Quando você pega um bloco de 60 anos, formado por pretos do subúrbio do Rio de Janeiro… não se pode falar em racismo nesse caso. Fico numa posição complicada porque não tenho nessa altura nenhum lugar de fala. Mas digo que o Cacique não faz nada que não seja referendado pela ancestralidade, é uma coisa visceral. A gente tem que entender que o Carnaval tem muito de profanar o sagrado e sacralizar o profano. Quem acha que aquilo (o bloco) é profano, está enganado, que aquilo (o bloco) é profano, está enganado, ali tem preceito, tem uma coisa muito séria. Há quem diga que é preciso conscientizar o Cacique de Ramos para o politicamente correto. O que acha disso? Achei isso um absurdo. Como vai se chegar para uma instituição de 60 anos e falar isso? A esquerda do Rio de Janeiro querer conscientizar a turma do Cacique de Ramos? Não tem sentido nenhum esse negócio. O Cacique é que tem que conscientizar a cidade. O bloco é que é o elemento civilizatório. Não somos nós que vamos chegar ali com aquela postura paternalista para dizer: “Não é assim…” É muito complicado isso.
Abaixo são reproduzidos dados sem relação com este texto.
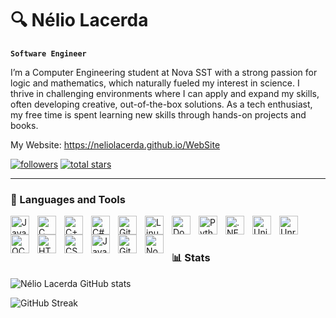 # 🔍 Nélio Lacerda

**`Software Engineer`**

I’m a Computer Engineering student at Nova SST with a strong passion for logic and mathematics, which naturally fueled my interest in science. I thrive in challenging environments where I can apply and expand my skills, often developing creative, out-of-the-box solutions. As a tech enthusiast, my free time is spent learning new skills through hands-on projects and books.

My Website: https://neliolacerda.github.io/WebSite

   <p align="left">
      <a href="https://github.com/NelioLacerda?tab=followers">
         <img alt="followers" title="Follow me on Github" src="https://custom-icon-badges.demolab.com/github/followers/NelioLacerda?color=236ad3&labelColor=1155ba&style=for-the-badge&logo=person-add&label=Follow&logoColor=white"/></a>
      <a href="https://github.com/NelioLacerda?tab=repositories&sort=stargazers">
         <img alt="total stars" title="Total stars on GitHub" src="https://custom-icon-badges.demolab.com/github/stars/NelioLacerda?color=55960c&style=for-the-badge&labelColor=488207&logo=star"/></a>
   </p>

---

### 🧰 Languages and Tools

<img align="left" alt="Java" width="30px" style="padding-right:10px;" src="https://cdn.jsdelivr.net/gh/devicons/devicon/icons/java/java-original.svg"/>
<img align="left" alt="C" width="30px" style="padding-right:10px;" src="https://cdn.jsdelivr.net/gh/devicons/devicon/icons/c/c-line.svg" />
<img align="left" alt="C++" width="30px" style="padding-right:10px;" src="https://cdn.jsdelivr.net/gh/devicons/devicon/icons/cplusplus/cplusplus-line.svg" />
<img align="left" alt="C#" width="30px" style="padding-right:10px;" src="https://cdn.jsdelivr.net/gh/devicons/devicon/icons/csharp/csharp-line.svg" />
<img align="left" alt="Git" width="30px" style="padding-right:10px;" src="https://cdn.jsdelivr.net/gh/devicons/devicon/icons/git/git-original.svg" />
<img align="left" alt="Linux" width="30px" style="padding-right:10px;" src="https://cdn.jsdelivr.net/gh/devicons/devicon/icons/linux/linux-original.svg" />
<img align="left" alt="Docker" width="30px" style="padding-right:10px;" src="https://cdn.jsdelivr.net/gh/devicons/devicon/icons/docker/docker-original.svg" />
<img align="left" alt="Python" width="30px" style="padding-right:10px;" src="https://cdn.jsdelivr.net/gh/devicons/devicon/icons/python/python-plain.svg" />
<img align="left" alt=".NET" width="30px" style="padding-right:10px;" src="https://cdn.jsdelivr.net/gh/devicons/devicon/icons/dot-net/dot-net-original.svg" />
<img align="left" alt="Unity" width="30px" style="padding-right:10px;" src="https://cdn.jsdelivr.net/gh/devicons/devicon/icons/unity/unity-line.svg" />
<img align="left" alt="Unreal" width="30px" style="padding-right:10px;" src="https://cdn.jsdelivr.net/gh/devicons/devicon/icons/unrealengine/unrealengine-original.svg" />
<img align="left" alt="OCaml" width="30px" style="padding-right:10px;" src="https://cdn.jsdelivr.net/gh/devicons/devicon/icons/ocaml/ocaml-original.svg" />
<img align="left" alt="HTML" width="30px" style="padding-right:10px;" src="https://cdn.jsdelivr.net/gh/devicons/devicon/icons/html5/html5-plain.svg" />
<img align="left" alt="CSS" width="30px" style="padding-right:10px;" src="https://cdn.jsdelivr.net/gh/devicons/devicon/icons/css3/css3-plain.svg" />
<img align="left" alt="JavaScript" width="30px" style="padding-right:10px;" src="https://cdn.jsdelivr.net/gh/devicons/devicon/icons/javascript/javascript-plain.svg" />
<img align="left" alt="GitHub" width="30px" style="padding-right:10px;" src="https://cdn.jsdelivr.net/gh/devicons/devicon/icons/github/github-original.svg" />
<img align="left" alt="NodeJS" width="30px" style="padding-right:10px;" src="https://cdn.jsdelivr.net/gh/devicons/devicon/icons/nodejs/nodejs-original.svg" />
<br />

#

### 📊 Stats

![Nélio Lacerda GitHub stats](https://github-readme-stats.vercel.app/api?username=NelioLacerda&show_icons=true&theme=codeSTACKr )

![GitHub Streak](https://streak-stats.demolab.com?user=NelioLacerda&theme=codestackr&border_radius=4.5)

#
  
[website]: https://neliolacerda.github.io/WebSite/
Não acha que estão deixando de levar em conta que o Carnaval é o momento de se viver um personagem diferente do que você é na vida cotidiana? Claro. Carnaval é a festa da inversão. Se você chega na festa vestido daquilo que você é durante o resto do ano, o sentido morre. É óbvio que temos que ter a dimensão do tempo. Existem certas fantasias que o tempo mostra que não tem sentido. Não é vale tudo. Não dá para o cara se fantasiar de nazista, ou emular um espancador de mulher, ou aparecer como machão absoluto. Não é isso que está em questão. Mas não pode se perder de vista que é a festa da inversão e ninguém está ali para fazer um desfile patriótico. A gente não pode generalizar, é é preciso entender que cada caso é um caso. O black face é complicado, porque tem uma origem terrível, de quando o negro não podia se apresentar publicamente em cinema e aparece um branco que se fantasia de preto. Ali tem uma carga pesada. A nega maluca também. Mas se a gente colocar tudo no mesmo saco, complica. Acho que tem que ter uma ponderação, estão considerando que tudo é a mesma coisa. O cara pode estar ali sem emular nada, pode ser uma homenagem. Quando se cria um discurso homogêneo para uma coisa que é muito distinta, é complicado. A gente não vai poder se fantasiar de nada. Acho que ninguém se fantasia de índio com a intenção de ridicularizar o índio. A gente está num momento muito complicado, levando muita pancada, no meio do genocídio indígena, e aí vamos ficar preocupado com o cara que está usando um cocar… é quase risível. Acho que é uma pauta fechada de uma bolha muito restrita, que não comunica com o povão. Imagina chegar no subúrbio e dizer: você não pode se fantasiar disso e disso, o cacique não pode… Não faz o menor sentido. Entre as fantasias não recomendadas está também talvez a mais tradicional, que é o homem que se veste de mulher. Mas não é uma festa de inversão? Acho que está faltando dimensão do que é o Carnaval. É um fenômeno psicanalítico.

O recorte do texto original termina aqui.